Figure 1. Role of neutrophils, NETs, and IFNs in SLE pathogenesis.

Figure 1

Various stimuli can trigger neutrophils to undergo neutrophil extracellular trap (NET) formation. NETs, in turn, can externalize self-antigens, including oxidized DNA and/or DNA–antimicrobial peptide complexes that can be presented to antigen-presenting cells (APCs) and activate plasmacytoid DCs (pDCs) to synthesize type I IFNs. NETs have the ability to activate the NLRP3 inflammasome in macrophages, resulting in increased release of IL-1 and IL-18, which further prime neutrophils to undergo NET formation and perpetuate tissue damage.
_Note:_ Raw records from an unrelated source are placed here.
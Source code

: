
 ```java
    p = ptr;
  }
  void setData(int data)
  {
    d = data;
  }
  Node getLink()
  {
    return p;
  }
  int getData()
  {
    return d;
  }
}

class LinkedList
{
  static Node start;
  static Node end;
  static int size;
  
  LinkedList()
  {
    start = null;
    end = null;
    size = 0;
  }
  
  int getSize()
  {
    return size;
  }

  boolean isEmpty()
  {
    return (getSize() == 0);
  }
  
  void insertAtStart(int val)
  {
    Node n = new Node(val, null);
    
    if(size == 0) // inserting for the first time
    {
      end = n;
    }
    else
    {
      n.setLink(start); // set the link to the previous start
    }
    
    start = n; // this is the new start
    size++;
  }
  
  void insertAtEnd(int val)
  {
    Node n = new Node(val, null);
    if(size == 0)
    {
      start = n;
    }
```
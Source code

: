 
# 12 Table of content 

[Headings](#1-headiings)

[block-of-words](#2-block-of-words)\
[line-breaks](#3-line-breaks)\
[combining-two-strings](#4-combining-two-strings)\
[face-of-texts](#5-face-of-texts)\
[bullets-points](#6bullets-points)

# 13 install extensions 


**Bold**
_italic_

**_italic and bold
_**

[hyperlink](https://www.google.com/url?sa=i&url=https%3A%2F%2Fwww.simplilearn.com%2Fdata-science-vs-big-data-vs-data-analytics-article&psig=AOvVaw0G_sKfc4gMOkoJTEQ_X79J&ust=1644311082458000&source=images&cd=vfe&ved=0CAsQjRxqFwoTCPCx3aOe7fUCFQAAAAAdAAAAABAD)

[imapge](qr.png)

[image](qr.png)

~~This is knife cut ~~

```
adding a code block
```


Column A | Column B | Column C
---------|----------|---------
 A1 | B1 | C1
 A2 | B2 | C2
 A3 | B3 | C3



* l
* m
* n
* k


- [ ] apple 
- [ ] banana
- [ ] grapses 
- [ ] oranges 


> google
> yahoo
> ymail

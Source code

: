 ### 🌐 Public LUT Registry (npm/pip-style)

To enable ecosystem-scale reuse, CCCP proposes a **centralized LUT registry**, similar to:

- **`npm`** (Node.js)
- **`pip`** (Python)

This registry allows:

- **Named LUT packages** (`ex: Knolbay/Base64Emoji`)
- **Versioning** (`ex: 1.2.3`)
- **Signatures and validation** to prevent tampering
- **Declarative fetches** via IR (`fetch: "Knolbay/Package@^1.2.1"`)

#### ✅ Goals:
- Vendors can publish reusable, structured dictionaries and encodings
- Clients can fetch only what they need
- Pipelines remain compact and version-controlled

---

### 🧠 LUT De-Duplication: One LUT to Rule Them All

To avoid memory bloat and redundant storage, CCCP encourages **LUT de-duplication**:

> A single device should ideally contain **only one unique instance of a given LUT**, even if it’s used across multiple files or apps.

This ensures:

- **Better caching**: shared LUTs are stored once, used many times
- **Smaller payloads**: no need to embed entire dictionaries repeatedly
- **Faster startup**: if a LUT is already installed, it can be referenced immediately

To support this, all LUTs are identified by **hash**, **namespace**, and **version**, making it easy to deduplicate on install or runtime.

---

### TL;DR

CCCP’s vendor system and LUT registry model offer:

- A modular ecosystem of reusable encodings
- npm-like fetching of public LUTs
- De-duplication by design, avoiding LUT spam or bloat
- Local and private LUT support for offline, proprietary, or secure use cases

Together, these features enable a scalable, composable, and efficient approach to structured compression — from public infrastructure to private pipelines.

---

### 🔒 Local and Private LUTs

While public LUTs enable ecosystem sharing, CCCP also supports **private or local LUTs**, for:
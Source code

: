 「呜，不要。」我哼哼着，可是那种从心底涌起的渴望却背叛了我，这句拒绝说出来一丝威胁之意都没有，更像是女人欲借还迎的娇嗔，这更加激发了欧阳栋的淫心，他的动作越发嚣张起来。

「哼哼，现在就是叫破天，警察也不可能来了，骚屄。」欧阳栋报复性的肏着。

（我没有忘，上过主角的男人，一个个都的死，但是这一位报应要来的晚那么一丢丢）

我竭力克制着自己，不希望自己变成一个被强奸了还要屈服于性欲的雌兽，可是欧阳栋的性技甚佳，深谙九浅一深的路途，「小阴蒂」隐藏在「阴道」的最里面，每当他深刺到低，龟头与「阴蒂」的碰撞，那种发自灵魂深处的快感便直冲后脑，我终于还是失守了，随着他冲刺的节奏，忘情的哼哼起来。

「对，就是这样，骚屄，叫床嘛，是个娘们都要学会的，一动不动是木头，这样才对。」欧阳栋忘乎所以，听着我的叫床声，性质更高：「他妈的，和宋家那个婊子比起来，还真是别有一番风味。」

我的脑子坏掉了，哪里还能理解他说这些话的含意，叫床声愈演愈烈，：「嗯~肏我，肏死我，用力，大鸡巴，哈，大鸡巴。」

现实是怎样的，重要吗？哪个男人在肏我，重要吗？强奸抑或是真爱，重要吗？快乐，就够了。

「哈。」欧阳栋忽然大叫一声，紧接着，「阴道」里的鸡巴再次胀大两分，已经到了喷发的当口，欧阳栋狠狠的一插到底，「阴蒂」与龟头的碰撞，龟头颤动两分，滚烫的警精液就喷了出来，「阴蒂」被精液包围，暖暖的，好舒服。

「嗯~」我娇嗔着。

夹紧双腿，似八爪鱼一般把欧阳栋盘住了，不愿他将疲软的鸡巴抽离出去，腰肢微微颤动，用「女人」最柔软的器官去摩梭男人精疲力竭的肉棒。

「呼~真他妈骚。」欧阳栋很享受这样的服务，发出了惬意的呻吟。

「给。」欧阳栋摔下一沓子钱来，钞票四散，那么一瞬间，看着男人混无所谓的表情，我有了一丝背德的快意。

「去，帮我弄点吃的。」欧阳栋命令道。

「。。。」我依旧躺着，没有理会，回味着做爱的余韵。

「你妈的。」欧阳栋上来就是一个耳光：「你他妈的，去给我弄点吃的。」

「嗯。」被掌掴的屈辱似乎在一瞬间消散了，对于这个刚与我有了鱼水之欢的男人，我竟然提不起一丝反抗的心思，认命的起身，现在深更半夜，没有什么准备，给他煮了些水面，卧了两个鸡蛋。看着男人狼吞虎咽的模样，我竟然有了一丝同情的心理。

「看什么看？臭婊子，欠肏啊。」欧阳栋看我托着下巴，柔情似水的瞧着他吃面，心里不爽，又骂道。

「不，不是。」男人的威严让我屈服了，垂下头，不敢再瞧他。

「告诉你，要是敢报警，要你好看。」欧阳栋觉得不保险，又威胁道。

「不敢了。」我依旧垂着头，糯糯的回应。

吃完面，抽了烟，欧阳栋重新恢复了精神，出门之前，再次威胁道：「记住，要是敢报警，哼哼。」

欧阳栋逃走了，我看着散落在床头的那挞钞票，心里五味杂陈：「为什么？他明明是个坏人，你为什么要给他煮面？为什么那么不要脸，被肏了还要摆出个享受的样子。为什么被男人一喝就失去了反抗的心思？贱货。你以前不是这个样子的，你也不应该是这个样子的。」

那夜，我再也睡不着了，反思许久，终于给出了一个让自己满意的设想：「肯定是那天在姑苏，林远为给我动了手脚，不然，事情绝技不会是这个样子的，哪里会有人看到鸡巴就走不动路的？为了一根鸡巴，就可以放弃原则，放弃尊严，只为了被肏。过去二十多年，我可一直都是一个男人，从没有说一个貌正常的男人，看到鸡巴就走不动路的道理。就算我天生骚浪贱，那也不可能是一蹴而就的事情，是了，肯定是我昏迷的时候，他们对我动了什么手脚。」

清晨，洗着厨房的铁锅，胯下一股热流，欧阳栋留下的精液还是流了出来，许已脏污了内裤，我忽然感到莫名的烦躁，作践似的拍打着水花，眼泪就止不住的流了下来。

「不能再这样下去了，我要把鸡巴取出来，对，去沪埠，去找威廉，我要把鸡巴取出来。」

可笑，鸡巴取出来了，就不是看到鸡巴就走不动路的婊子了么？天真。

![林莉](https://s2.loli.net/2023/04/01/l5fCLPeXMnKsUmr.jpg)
Different exogenous and endogenous stimuli can promote type I IFN generation. The synthesis of type I IFNs further modulates other APCs, tissue-resident cells, and T and B cell functions. NET products and IFNs modulate T cell responses and can also activate B cells to undergo class switching and secrete autoantibodies against a wide range of self-antigens. DNA–antimicrobial peptide complexes (like LL37-DNA) released from NETs have the ability to directly activate B cells via TLR9 and promote autoantibody generation. NETs directly stimulate T cells by decreasing their activation threshold via Zap70-mediated phosphorylation of the T cell receptor (TCR). Activated T cells release IL-17 and other proinflammatory cytokines that can result in endothelial cell damage as well prime neutrophils to undergo further NET formation and migrate to inflamed tissues. NETs and IFNs can promote direct tissue damage and vascular inflammation through their effect on endothelial cells and platelets. APRIL, a proliferation-inducing ligand; BAFF, B cell activating factor; BLyS, B lymphocyte stimulator; LDG, low-density granulocyte.